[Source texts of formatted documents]
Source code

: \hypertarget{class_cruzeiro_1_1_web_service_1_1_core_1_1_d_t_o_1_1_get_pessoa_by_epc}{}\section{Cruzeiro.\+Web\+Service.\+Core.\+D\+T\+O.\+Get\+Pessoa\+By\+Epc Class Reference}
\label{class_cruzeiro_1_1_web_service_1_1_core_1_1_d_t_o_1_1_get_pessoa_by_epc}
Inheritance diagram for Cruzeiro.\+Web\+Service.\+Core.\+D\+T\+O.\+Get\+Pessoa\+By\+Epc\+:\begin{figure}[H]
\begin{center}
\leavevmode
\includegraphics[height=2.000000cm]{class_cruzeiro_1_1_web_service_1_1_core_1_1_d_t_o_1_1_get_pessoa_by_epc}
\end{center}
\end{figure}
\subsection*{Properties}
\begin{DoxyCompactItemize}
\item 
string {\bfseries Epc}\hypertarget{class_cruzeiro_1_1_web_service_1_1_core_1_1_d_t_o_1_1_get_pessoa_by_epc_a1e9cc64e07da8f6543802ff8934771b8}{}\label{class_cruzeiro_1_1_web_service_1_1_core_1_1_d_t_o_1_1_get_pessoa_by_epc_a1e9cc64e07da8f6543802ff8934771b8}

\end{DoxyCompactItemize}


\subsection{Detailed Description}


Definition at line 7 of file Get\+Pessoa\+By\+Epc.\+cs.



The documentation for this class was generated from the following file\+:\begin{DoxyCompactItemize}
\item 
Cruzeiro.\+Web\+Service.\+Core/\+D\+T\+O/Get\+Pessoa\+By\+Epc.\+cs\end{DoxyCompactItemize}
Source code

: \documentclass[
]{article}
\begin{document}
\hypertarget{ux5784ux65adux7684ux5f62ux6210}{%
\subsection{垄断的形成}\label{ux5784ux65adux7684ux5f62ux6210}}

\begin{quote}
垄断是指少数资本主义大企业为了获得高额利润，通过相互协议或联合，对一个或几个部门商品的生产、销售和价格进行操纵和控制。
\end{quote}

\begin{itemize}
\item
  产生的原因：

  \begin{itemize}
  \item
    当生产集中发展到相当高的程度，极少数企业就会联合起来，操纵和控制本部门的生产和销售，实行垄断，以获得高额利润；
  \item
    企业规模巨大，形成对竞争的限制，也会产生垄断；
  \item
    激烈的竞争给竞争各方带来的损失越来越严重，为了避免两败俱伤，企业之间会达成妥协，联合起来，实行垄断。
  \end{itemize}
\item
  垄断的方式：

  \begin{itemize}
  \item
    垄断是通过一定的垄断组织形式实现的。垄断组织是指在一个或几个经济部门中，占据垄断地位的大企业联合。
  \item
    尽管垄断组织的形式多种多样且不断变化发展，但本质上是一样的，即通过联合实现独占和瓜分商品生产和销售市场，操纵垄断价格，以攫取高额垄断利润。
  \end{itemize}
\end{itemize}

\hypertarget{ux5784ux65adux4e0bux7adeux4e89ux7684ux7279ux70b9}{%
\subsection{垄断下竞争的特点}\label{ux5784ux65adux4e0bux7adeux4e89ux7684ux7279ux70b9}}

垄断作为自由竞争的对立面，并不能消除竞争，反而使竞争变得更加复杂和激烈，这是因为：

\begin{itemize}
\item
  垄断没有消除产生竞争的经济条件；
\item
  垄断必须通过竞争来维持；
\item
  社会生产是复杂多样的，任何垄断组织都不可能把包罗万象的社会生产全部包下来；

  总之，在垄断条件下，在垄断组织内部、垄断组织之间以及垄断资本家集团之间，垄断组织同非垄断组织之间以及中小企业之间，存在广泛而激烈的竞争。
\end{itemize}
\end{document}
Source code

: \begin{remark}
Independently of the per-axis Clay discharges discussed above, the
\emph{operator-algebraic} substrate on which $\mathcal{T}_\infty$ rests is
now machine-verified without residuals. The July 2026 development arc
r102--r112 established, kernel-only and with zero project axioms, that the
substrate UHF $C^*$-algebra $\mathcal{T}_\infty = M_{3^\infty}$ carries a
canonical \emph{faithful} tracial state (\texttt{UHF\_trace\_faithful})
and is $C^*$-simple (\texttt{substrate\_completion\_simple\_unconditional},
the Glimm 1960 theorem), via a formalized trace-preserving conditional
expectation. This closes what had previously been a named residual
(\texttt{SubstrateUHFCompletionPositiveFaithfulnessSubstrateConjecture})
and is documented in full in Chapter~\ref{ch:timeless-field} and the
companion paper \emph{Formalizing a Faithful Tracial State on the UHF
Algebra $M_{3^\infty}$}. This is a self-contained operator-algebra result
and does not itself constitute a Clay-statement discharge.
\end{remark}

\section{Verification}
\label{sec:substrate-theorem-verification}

» **WHAT THIS TASK INVOLVES**: Given the data above, which lines hold the string "subsection"? Return them.

» **TASK RESULT**:
\subsection*{Properties}
\subsection{Detailed Description}
\subsection{垄断的形成}\label{ux5784ux65adux7684ux5f62ux6210}}
\subsection{垄断下竞争的特点}\label{ux5784ux65adux4e0bux7adeux4e89ux7684ux7279ux70b9}}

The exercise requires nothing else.